Le mouvement a été encadré et dirigé par la FNSEA, le plus gros syndicat agricole, même si son président, Xavier Beulin, a été souvent hué par les manifestants, parce qu’il gommait les revendications les plus gênantes pour les industriels du secteur et qu’il se contentait de l’augmentation accordée par le gouvernement.

Xavier Beulin est non seulement un gros céréalier, mais c’est aussi un grand capitaliste: il dirige le groupe Avril, le leader industriel et financier français des huiles et protéines végétales (huiles Lesieur, Puget, etc.) et de l’alimentation animale (Sanders, etc.), le leader mondial de la glycérine végétale (élément essentiel des biocarburants), etc.; au conseil d’administration de ce groupe on trouve un ancien secrétaire général adjoint de l’Elysée sous Chirac et l’ancienne patronne socialiste d’Areva, Anne Lauvergeon; parmi les nombreuses casquettes de Beulin, il y a la présidence d’un Think Tank créé par le mari de l’ancienne ministre socialiste et toujours présidente de la Commission des Affaires étrangères du parlement, Elisabeth Guigou, et financé en partie par un membre du clan Ben Ali (l’ancien despote tunisien) (1): le monde bourgeois est petit!

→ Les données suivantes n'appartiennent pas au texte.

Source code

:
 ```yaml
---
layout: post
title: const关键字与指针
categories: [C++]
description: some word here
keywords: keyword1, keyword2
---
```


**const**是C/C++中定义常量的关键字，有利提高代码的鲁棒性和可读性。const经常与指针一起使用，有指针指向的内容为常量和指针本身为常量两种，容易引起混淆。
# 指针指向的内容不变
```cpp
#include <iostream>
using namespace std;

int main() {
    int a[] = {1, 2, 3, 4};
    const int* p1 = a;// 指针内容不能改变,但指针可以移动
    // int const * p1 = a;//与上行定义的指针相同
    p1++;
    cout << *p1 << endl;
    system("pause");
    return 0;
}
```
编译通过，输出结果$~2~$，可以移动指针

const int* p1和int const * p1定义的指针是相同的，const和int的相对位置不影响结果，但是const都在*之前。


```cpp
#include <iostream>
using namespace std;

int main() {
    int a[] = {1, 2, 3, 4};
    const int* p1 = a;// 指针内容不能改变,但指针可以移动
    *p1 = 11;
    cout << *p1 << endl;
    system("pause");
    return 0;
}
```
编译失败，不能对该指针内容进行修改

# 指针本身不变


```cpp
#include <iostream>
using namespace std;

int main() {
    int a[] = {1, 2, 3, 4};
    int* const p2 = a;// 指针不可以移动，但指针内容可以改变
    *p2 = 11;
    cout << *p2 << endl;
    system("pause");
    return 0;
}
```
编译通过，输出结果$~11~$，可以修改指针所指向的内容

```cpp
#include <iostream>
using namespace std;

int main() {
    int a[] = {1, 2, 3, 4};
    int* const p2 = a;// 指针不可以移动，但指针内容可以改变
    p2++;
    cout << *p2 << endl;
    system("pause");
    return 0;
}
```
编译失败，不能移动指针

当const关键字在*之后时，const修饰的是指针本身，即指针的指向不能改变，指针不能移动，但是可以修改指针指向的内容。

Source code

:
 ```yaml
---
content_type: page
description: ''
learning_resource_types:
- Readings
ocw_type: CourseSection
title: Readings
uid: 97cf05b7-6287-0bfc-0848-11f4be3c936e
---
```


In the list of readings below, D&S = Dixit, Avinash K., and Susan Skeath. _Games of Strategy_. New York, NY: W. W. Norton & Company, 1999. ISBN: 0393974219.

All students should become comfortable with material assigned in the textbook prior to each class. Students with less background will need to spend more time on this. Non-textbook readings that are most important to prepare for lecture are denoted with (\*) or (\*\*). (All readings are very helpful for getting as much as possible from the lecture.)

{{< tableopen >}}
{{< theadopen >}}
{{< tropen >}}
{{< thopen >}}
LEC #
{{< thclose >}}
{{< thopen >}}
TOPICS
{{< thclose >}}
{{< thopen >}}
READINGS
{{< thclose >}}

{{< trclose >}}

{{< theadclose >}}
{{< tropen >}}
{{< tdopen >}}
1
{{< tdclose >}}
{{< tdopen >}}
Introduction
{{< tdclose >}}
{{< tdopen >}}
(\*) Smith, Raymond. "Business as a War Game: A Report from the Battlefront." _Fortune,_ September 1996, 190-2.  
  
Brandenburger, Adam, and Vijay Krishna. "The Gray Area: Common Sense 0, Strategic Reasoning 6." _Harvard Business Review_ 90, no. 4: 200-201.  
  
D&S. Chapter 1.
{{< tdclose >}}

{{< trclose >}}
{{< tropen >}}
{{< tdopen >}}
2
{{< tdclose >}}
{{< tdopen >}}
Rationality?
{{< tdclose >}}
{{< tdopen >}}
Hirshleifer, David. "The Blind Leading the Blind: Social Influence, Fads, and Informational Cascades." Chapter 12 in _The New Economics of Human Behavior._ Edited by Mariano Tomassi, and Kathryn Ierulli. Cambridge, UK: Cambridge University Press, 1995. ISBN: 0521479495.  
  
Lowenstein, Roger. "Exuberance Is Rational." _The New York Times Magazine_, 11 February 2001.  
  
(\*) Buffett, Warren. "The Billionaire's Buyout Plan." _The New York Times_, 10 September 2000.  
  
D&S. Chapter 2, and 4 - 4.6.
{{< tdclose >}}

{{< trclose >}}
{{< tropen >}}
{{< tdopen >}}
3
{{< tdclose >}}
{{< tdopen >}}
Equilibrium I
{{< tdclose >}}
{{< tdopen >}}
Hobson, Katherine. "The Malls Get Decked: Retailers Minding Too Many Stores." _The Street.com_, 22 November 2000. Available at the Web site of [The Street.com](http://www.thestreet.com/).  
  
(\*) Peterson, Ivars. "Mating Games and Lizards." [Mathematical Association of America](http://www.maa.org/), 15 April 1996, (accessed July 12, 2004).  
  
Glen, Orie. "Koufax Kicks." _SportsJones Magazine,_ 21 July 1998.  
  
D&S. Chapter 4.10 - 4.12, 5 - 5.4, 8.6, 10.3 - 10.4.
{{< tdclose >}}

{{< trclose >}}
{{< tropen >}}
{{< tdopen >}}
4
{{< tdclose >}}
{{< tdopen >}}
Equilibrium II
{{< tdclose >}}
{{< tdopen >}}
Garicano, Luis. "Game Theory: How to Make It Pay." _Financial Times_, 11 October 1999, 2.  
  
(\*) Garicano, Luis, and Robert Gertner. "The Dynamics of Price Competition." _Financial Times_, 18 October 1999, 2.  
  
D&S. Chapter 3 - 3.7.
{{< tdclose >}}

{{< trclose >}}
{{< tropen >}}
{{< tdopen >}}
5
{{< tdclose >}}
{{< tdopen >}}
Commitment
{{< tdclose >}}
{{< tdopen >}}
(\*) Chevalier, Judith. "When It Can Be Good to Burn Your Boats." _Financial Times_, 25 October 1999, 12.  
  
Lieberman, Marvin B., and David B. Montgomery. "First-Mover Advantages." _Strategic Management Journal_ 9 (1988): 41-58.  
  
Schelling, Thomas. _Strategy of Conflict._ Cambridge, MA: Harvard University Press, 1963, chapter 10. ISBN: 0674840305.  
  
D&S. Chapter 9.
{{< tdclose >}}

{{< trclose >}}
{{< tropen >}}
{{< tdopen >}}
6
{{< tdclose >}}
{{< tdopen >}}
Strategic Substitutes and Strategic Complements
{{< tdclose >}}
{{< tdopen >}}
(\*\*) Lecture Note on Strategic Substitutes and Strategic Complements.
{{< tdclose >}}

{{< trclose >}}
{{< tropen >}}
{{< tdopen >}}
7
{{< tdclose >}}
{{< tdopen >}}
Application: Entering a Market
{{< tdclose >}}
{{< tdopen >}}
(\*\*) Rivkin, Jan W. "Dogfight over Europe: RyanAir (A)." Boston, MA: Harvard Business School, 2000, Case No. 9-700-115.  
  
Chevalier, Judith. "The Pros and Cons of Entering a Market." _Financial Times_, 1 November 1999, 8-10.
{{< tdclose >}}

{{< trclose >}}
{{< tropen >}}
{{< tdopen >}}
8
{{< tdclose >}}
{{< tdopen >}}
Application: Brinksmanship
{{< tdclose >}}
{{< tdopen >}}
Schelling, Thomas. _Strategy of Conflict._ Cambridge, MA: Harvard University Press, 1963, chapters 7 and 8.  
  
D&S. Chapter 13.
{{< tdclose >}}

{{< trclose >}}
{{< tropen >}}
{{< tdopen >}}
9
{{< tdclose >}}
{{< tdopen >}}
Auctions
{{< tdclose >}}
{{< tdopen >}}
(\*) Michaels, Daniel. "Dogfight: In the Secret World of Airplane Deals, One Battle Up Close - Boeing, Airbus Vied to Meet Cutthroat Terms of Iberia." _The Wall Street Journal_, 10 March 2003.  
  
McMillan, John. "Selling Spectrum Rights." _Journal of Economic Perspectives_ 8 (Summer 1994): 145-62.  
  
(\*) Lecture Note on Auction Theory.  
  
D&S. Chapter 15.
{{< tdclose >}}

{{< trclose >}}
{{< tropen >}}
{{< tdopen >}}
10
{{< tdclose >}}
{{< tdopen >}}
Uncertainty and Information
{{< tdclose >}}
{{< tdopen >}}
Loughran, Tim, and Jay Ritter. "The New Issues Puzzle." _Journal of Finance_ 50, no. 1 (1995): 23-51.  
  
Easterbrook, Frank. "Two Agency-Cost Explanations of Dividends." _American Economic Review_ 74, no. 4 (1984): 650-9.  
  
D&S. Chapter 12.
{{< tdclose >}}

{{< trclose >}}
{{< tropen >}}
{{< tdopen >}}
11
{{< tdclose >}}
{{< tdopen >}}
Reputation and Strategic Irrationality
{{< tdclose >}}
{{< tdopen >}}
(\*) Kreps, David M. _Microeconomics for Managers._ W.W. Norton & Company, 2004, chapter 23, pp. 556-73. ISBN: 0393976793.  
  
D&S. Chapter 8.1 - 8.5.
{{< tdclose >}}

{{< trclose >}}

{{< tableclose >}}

Il est évident que les intérêts des Beulin et autres représentants du secteur agro-industriel ne sont pas les mêmes que ceux des petits producteurs dont ils utilisent la colère et le désespoir à leur profit; le petit syndicat «Confédération Paysanne» a ainsi décerné à Beulin le prix de «fossoyeur de l’agriculture» en raison de ses «conflits d’intérêts» avec ceux des paysans (2). Mais il n’est pas non plus si étrange que ces derniers suivent finalement un syndicat dirigé par de gros agrariens et capitalistes agricoles: leur nature de classe petite-bourgeoise fait qu’ils se tournent spontanément vers des bourgeois pour les défendre et les représenter. Comme les «gros», les petits paysans sont complètement immergés dans les lois du marché qu’ils ne veulent pas remettre en cause, même quand ils demandent à l’Etat de les protéger de la concurrence étrangère; comme eux ils cherchent à baisser le «coût du travail» de leurs employés, c’est-à-dire à les exploiter davantage, principalement en demandant une baisse des charges (ce qu’on appelle le «salaire indirect»).

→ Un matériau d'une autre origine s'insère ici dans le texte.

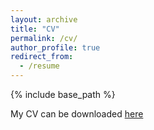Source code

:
 ```yaml
---
layout: archive
title: "CV"
permalink: /cv/
author_profile: true
redirect_from:
  - /resume
---
```


{% include base_path %}

My CV can be downloaded [here](files/zj_cv.pdf)

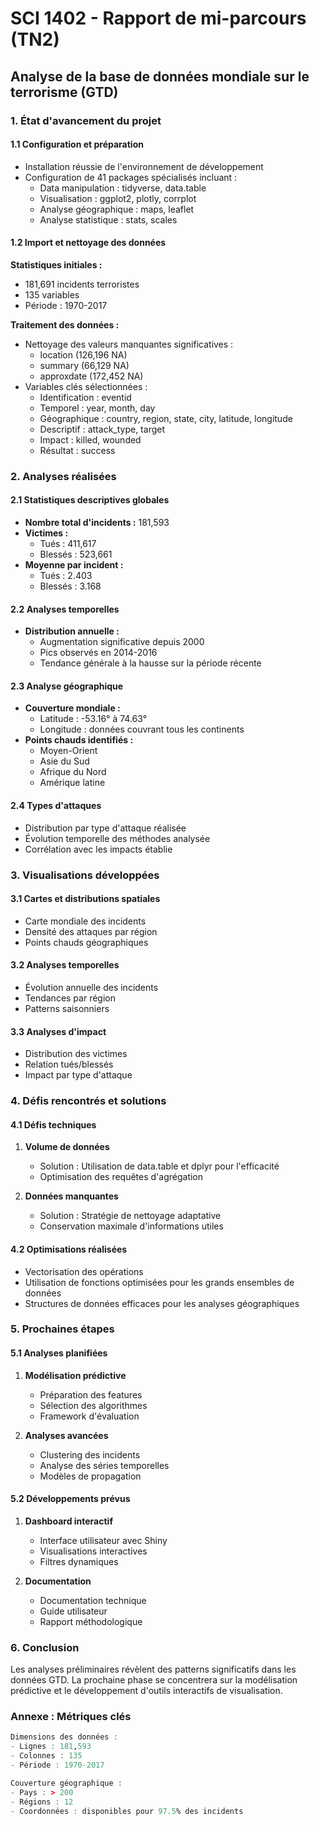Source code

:# SCI 1402 - Rapport de mi-parcours (TN2)
## Analyse de la base de données mondiale sur le terrorisme (GTD)

### 1. État d'avancement du projet

#### 1.1 Configuration et préparation
- Installation réussie de l'environnement de développement
- Configuration de 41 packages spécialisés incluant :
  - Data manipulation : tidyverse, data.table
  - Visualisation : ggplot2, plotly, corrplot
  - Analyse géographique : maps, leaflet
  - Analyse statistique : stats, scales

#### 1.2 Import et nettoyage des données
**Statistiques initiales :**
- 181,691 incidents terroristes
- 135 variables
- Période : 1970-2017

**Traitement des données :**
- Nettoyage des valeurs manquantes significatives :
  - location (126,196 NA)
  - summary (66,129 NA)
  - approxdate (172,452 NA)
- Variables clés sélectionnées :
  - Identification : eventid
  - Temporel : year, month, day
  - Géographique : country, region, state, city, latitude, longitude
  - Descriptif : attack_type, target
  - Impact : killed, wounded
  - Résultat : success

### 2. Analyses réalisées

#### 2.1 Statistiques descriptives globales
- **Nombre total d'incidents :** 181,593
- **Victimes :**
  - Tués : 411,617
  - Blessés : 523,661
- **Moyenne par incident :**
  - Tués : 2.403
  - Blessés : 3.168

#### 2.2 Analyses temporelles
- **Distribution annuelle :**
  - Augmentation significative depuis 2000
  - Pics observés en 2014-2016
  - Tendance générale à la hausse sur la période récente

#### 2.3 Analyse géographique
- **Couverture mondiale :**
  - Latitude : -53.16° à 74.63°
  - Longitude : données couvrant tous les continents
- **Points chauds identifiés :**
  - Moyen-Orient
  - Asie du Sud
  - Afrique du Nord
  - Amérique latine

#### 2.4 Types d'attaques
- Distribution par type d'attaque réalisée
- Évolution temporelle des méthodes analysée
- Corrélation avec les impacts établie

### 3. Visualisations développées

#### 3.1 Cartes et distributions spatiales
- Carte mondiale des incidents
- Densité des attaques par région
- Points chauds géographiques

#### 3.2 Analyses temporelles
- Évolution annuelle des incidents
- Tendances par région
- Patterns saisonniers

#### 3.3 Analyses d'impact
- Distribution des victimes
- Relation tués/blessés
- Impact par type d'attaque

### 4. Défis rencontrés et solutions

#### 4.1 Défis techniques
1. **Volume de données**
   - Solution : Utilisation de data.table et dplyr pour l'efficacité
   - Optimisation des requêtes d'agrégation

2. **Données manquantes**
   - Solution : Stratégie de nettoyage adaptative
   - Conservation maximale d'informations utiles

#### 4.2 Optimisations réalisées
- Vectorisation des opérations
- Utilisation de fonctions optimisées pour les grands ensembles de données
- Structures de données efficaces pour les analyses géographiques

### 5. Prochaines étapes

#### 5.1 Analyses planifiées
1. **Modélisation prédictive**
   - Préparation des features
   - Sélection des algorithmes
   - Framework d'évaluation

2. **Analyses avancées**
   - Clustering des incidents
   - Analyse des séries temporelles
   - Modèles de propagation

#### 5.2 Développements prévus
1. **Dashboard interactif**
   - Interface utilisateur avec Shiny
   - Visualisations interactives
   - Filtres dynamiques

2. **Documentation**
   - Documentation technique
   - Guide utilisateur
   - Rapport méthodologique

### 6. Conclusion
Les analyses préliminaires révèlent des patterns significatifs dans les données GTD. La prochaine phase se concentrera sur la modélisation prédictive et le développement d'outils interactifs de visualisation.

### Annexe : Métriques clés
```r
Dimensions des données :
- Lignes : 181,593
- Colonnes : 135
- Période : 1970-2017

Couverture géographique :
- Pays : > 200
- Régions : 12
- Coordonnées : disponibles pour 97.5% des incidents
```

 La crise agricole actuelle, ou plus précisément la crise de certains secteurs agricoles, n’est en rien uniquement française: la chute des cours au niveau européen est la conséquence d’une surproduction chronique qui éclate régulièrement lorsque se tarissent les débouchés à l’exportation; dans le cas présent le facteur déclenchant a été la fermeture des marché russe (en représailles aux sanctions imposées à la Russie par l’Europe après l’annexion de la Crimée et le soutien aux séparatistes ukrainiens) et, plus accessoirement, grec (à la suite de la crise de liquidités dans ce pays).

D’après les statistiques douanières les exportations agricoles françaises ont diminué de 23% l’an dernier, principalement à cause de l’embargo russe, dont une conséquence importante a été une aggravation de la concurrence entre producteurs européens par une guerre des prix. Cet embargo se serait traduit pour les producteurs français par une baisse du prix de 20 centimes au kg du porc et une baisse des cours du lait et produits laitiers de 20%, selon les organisations professionnelles agricoles (3).

Si cette situation fait souffrir toutes les exploitations agricoles, elle est particulièrement dramatique pour les moins rentables (qui ne sont d’ailleurs pas toujours les fermes les plus petites comme le démontre la faillite de certains abattoirs): il est parfaitement compréhensible que leurs propriétaires se mobilisent et luttent pour ne pas disparaître!

Les médias ont souligné la perte de compétitivité des agriculteurs français qui se traduit par la baisse des parts de marché au niveau international face à des concurrents qui produisent moins cher: «le coût du travail est plus élevé en France et la taille des élevages plus faibles» qu’en Allemagne, le concurrent le plus redoutable: il y a dans ce pays «plus de 200 unités qui dépassent le millier de têtes [de bovins] quand en France, les unités de plus de 350 têtes se comptent sur les doigts de la main» et «la taille permet des économies d’échelle et donc des coûts de production plus bas» (4). Payer moins cher les travailleurs et accélérer la concentration des terres, telle est la voie indiquée par les bourgeois aux paysans pour «sauver» les différentes filières et l’agriculture française en général.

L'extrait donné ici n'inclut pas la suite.